Pentobarbital Treatment Guidelines for Severe Traumatic Brain Injury
- markenowens
- Apr 25, 2022
- 2 min read
This article discusses the use of pentobarbital in the management of severe traumatic brain injury. Pentobarbital is an anesthetic used to induce coma in patients with severe TBI. It should be used in conjunction with therapeutic hypothermia if ICP is above 25 mmHg. The primary endpoints of the study were mortality and a good outcome score (GOS), a measure of recovery. Secondary endpoints included length of hospitalization, need for vasopressors, and decompressive surgery.
Acute toxicity of Pentobarbital requires supportive care. If not administered properly, it may lead to respiratory failure, cardiovascular collapse, and coma. In severe cases, intubation and hemodynamic support are required. Activated charcoal is sometimes used to relieve the symptoms of pentobarbital toxicity. In milder cases, alkaline diuresis may be added. Patients with renal impairment may need special care while taking pentobarbital.
The initial dose of pentobarbital is administered in the ICU before connecting the patient's EEG. The patient is then placed in therapeutic hypothermia with an Artic Sun cooling blanket. This blanket reduces the temperature to 33 degrees Celsius (degC) for 24 hours. In this setting, blood cultures and a complete metabolic panel were collected every six hours. Once the pentobarbital-induced coma is completed, the patient's temperature should be returned to normal.

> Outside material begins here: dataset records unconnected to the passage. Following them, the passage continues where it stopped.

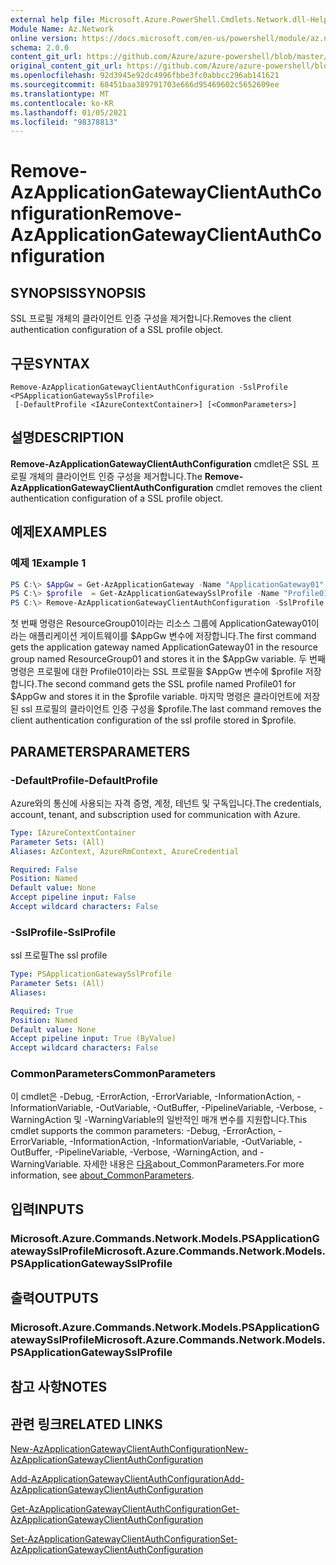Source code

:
 ```yaml
---
external help file: Microsoft.Azure.PowerShell.Cmdlets.Network.dll-Help.xml
Module Name: Az.Network
online version: https://docs.microsoft.com/en-us/powershell/module/az.network/remove-azapplicationgatewayclientauthconfiguration
schema: 2.0.0
content_git_url: https://github.com/Azure/azure-powershell/blob/master/src/Network/Network/help/Remove-AzApplicationGatewayClientAuthConfiguration.md
original_content_git_url: https://github.com/Azure/azure-powershell/blob/master/src/Network/Network/help/Remove-AzApplicationGatewayClientAuthConfiguration.md
ms.openlocfilehash: 92d3945e92dc4996fbbe3fc0abbcc296ab141621
ms.sourcegitcommit: 68451baa389791703e666d95469602c5652609ee
ms.translationtype: MT
ms.contentlocale: ko-KR
ms.lasthandoff: 01/05/2021
ms.locfileid: "98378813"
---
```

# <span data-ttu-id="a2474-101">Remove-AzApplicationGatewayClientAuthConfiguration</span><span class="sxs-lookup"><span data-stu-id="a2474-101">Remove-AzApplicationGatewayClientAuthConfiguration</span></span>

## <span data-ttu-id="a2474-102">SYNOPSIS</span><span class="sxs-lookup"><span data-stu-id="a2474-102">SYNOPSIS</span></span>
<span data-ttu-id="a2474-103">SSL 프로필 개체의 클라이언트 인증 구성을 제거합니다.</span><span class="sxs-lookup"><span data-stu-id="a2474-103">Removes the client authentication configuration of a SSL profile object.</span></span>

## <span data-ttu-id="a2474-104">구문</span><span class="sxs-lookup"><span data-stu-id="a2474-104">SYNTAX</span></span>

```
Remove-AzApplicationGatewayClientAuthConfiguration -SslProfile <PSApplicationGatewaySslProfile>
 [-DefaultProfile <IAzureContextContainer>] [<CommonParameters>]
```

## <span data-ttu-id="a2474-105">설명</span><span class="sxs-lookup"><span data-stu-id="a2474-105">DESCRIPTION</span></span>
<span data-ttu-id="a2474-106">**Remove-AzApplicationGatewayClientAuthConfiguration** cmdlet은 SSL 프로필 개체의 클라이언트 인증 구성을 제거합니다.</span><span class="sxs-lookup"><span data-stu-id="a2474-106">The **Remove-AzApplicationGatewayClientAuthConfiguration** cmdlet removes the client authentication configuration of a SSL profile object.</span></span>

## <span data-ttu-id="a2474-107">예제</span><span class="sxs-lookup"><span data-stu-id="a2474-107">EXAMPLES</span></span>

### <span data-ttu-id="a2474-108">예제 1</span><span class="sxs-lookup"><span data-stu-id="a2474-108">Example 1</span></span>
```powershell
PS C:\> $AppGw = Get-AzApplicationGateway -Name "ApplicationGateway01" -ResourceGroupName "ResourceGroup01"
PS C:\> $profile  = Get-AzApplicationGatewaySslProfile -Name "Profile01" -ApplicationGateway $AppGw
PS C:\> Remove-AzApplicationGatewayClientAuthConfiguration -SslProfile $profile
```

<span data-ttu-id="a2474-109">첫 번째 명령은 ResourceGroup01이라는 리소스 그룹에 ApplicationGateway01이라는 애플리케이션 게이트웨이를 $AppGw 변수에 저장합니다.</span><span class="sxs-lookup"><span data-stu-id="a2474-109">The first command gets the application gateway named ApplicationGateway01 in the resource group named ResourceGroup01 and stores it in the $AppGw variable.</span></span> <span data-ttu-id="a2474-110">두 번째 명령은 프로필에 대한 Profile01이라는 SSL 프로필을 $AppGw 변수에 $profile 저장합니다.</span><span class="sxs-lookup"><span data-stu-id="a2474-110">The second command gets the SSL profile named Profile01 for $AppGw and stores it in the $profile variable.</span></span> <span data-ttu-id="a2474-111">마지막 명령은 클라이언트에 저장된 ssl 프로필의 클라이언트 인증 구성을 $profile.</span><span class="sxs-lookup"><span data-stu-id="a2474-111">The last command removes the client authentication configuration of the ssl profile stored in $profile.</span></span>

## <span data-ttu-id="a2474-112">PARAMETERS</span><span class="sxs-lookup"><span data-stu-id="a2474-112">PARAMETERS</span></span>

### <span data-ttu-id="a2474-113">-DefaultProfile</span><span class="sxs-lookup"><span data-stu-id="a2474-113">-DefaultProfile</span></span>
<span data-ttu-id="a2474-114">Azure와의 통신에 사용되는 자격 증명, 계정, 테넌트 및 구독입니다.</span><span class="sxs-lookup"><span data-stu-id="a2474-114">The credentials, account, tenant, and subscription used for communication with Azure.</span></span>

```yaml
Type: IAzureContextContainer
Parameter Sets: (All)
Aliases: AzContext, AzureRmContext, AzureCredential

Required: False
Position: Named
Default value: None
Accept pipeline input: False
Accept wildcard characters: False
```

### <span data-ttu-id="a2474-115">-SslProfile</span><span class="sxs-lookup"><span data-stu-id="a2474-115">-SslProfile</span></span>
<span data-ttu-id="a2474-116">ssl 프로필</span><span class="sxs-lookup"><span data-stu-id="a2474-116">The ssl profile</span></span>

```yaml
Type: PSApplicationGatewaySslProfile
Parameter Sets: (All)
Aliases:

Required: True
Position: Named
Default value: None
Accept pipeline input: True (ByValue)
Accept wildcard characters: False
```

### <span data-ttu-id="a2474-117">CommonParameters</span><span class="sxs-lookup"><span data-stu-id="a2474-117">CommonParameters</span></span>
<span data-ttu-id="a2474-118">이 cmdlet은 -Debug, -ErrorAction, -ErrorVariable, -InformationAction, -InformationVariable, -OutVariable, -OutBuffer, -PipelineVariable, -Verbose, -WarningAction 및 -WarningVariable의 일반적인 매개 변수를 지원합니다.</span><span class="sxs-lookup"><span data-stu-id="a2474-118">This cmdlet supports the common parameters: -Debug, -ErrorAction, -ErrorVariable, -InformationAction, -InformationVariable, -OutVariable, -OutBuffer, -PipelineVariable, -Verbose, -WarningAction, and -WarningVariable.</span></span> <span data-ttu-id="a2474-119">자세한 내용은 [다음](http://go.microsoft.com/fwlink/?LinkID=113216)about_CommonParameters.</span><span class="sxs-lookup"><span data-stu-id="a2474-119">For more information, see [about_CommonParameters](http://go.microsoft.com/fwlink/?LinkID=113216).</span></span>

## <span data-ttu-id="a2474-120">입력</span><span class="sxs-lookup"><span data-stu-id="a2474-120">INPUTS</span></span>

### <span data-ttu-id="a2474-121">Microsoft.Azure.Commands.Network.Models.PSApplicationGatewaySslProfile</span><span class="sxs-lookup"><span data-stu-id="a2474-121">Microsoft.Azure.Commands.Network.Models.PSApplicationGatewaySslProfile</span></span>

## <span data-ttu-id="a2474-122">출력</span><span class="sxs-lookup"><span data-stu-id="a2474-122">OUTPUTS</span></span>

### <span data-ttu-id="a2474-123">Microsoft.Azure.Commands.Network.Models.PSApplicationGatewaySslProfile</span><span class="sxs-lookup"><span data-stu-id="a2474-123">Microsoft.Azure.Commands.Network.Models.PSApplicationGatewaySslProfile</span></span>

## <span data-ttu-id="a2474-124">참고 사항</span><span class="sxs-lookup"><span data-stu-id="a2474-124">NOTES</span></span>

## <span data-ttu-id="a2474-125">관련 링크</span><span class="sxs-lookup"><span data-stu-id="a2474-125">RELATED LINKS</span></span>

[<span data-ttu-id="a2474-126">New-AzApplicationGatewayClientAuthConfiguration</span><span class="sxs-lookup"><span data-stu-id="a2474-126">New-AzApplicationGatewayClientAuthConfiguration</span></span>](./New-AzApplicationGatewayClientAuthConfiguration.md)

[<span data-ttu-id="a2474-127">Add-AzApplicationGatewayClientAuthConfiguration</span><span class="sxs-lookup"><span data-stu-id="a2474-127">Add-AzApplicationGatewayClientAuthConfiguration</span></span>](./Add-AzApplicationGatewayClientAuthConfiguration.md)

[<span data-ttu-id="a2474-128">Get-AzApplicationGatewayClientAuthConfiguration</span><span class="sxs-lookup"><span data-stu-id="a2474-128">Get-AzApplicationGatewayClientAuthConfiguration</span></span>](./Get-AzApplicationGatewayClientAuthConfiguration.md)

[<span data-ttu-id="a2474-129">Set-AzApplicationGatewayClientAuthConfiguration</span><span class="sxs-lookup"><span data-stu-id="a2474-129">Set-AzApplicationGatewayClientAuthConfiguration</span></span>](./Set-AzApplicationGatewayClientAuthConfiguration.md)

In adults, toxic doses of pentobarbital are approximately 1 gram. A toxic dose can cause death. The therapeutic dose for pentobarbital varies. Therapeutic values range from 1 to 5 mcg/mL to 30 to 40 mcg/mL. Adults typically require three to six days to reach steady-state. Monitoring parameters include electroencephalogram, complete blood count, and liver function tests.
Continuous treatment is also assessed by measuring the ratio of blood urea nitrogen to creatinine.
The duration of a barbiturate-induced coma is unknown, but the recommended duration ranges from four to 72 hours. In general, patients should be on two other anticonvulsants before withdrawal of pentobarbital. The optimal duration for the withdrawal of pentobarbital should be determined based on the patient's ICP after eight hours of therapy. This is a standard protocol, but there are some exceptions.
Although there is no standard dose for pentobarbital sodium injection, many physicians use the NEMBUTAL Sodium Solution (Nembutal) intravenously to induce sedation. NEMBUTAL Sodium Solution is available in two forms: intravenous and oral. The NEMBUTAL Sodium Solution is soluble in water but insoluble in alcohol and benzene. Injections of pentobarbital sodium are often given in increments of two to six mg per kilogram.
In an attempt to decrease the risk of recurrent seizures, pentobarbital is used as a pre-anesthetic in the operating room. It lowers intracranial pressure, reduces cerebral blood flow, and inhibits neuroexcitotoxicity. Prophylactic pentobarbital use is not recommended, as it has been associated with severe hypotension. This drug should not be used without the consent of a physician.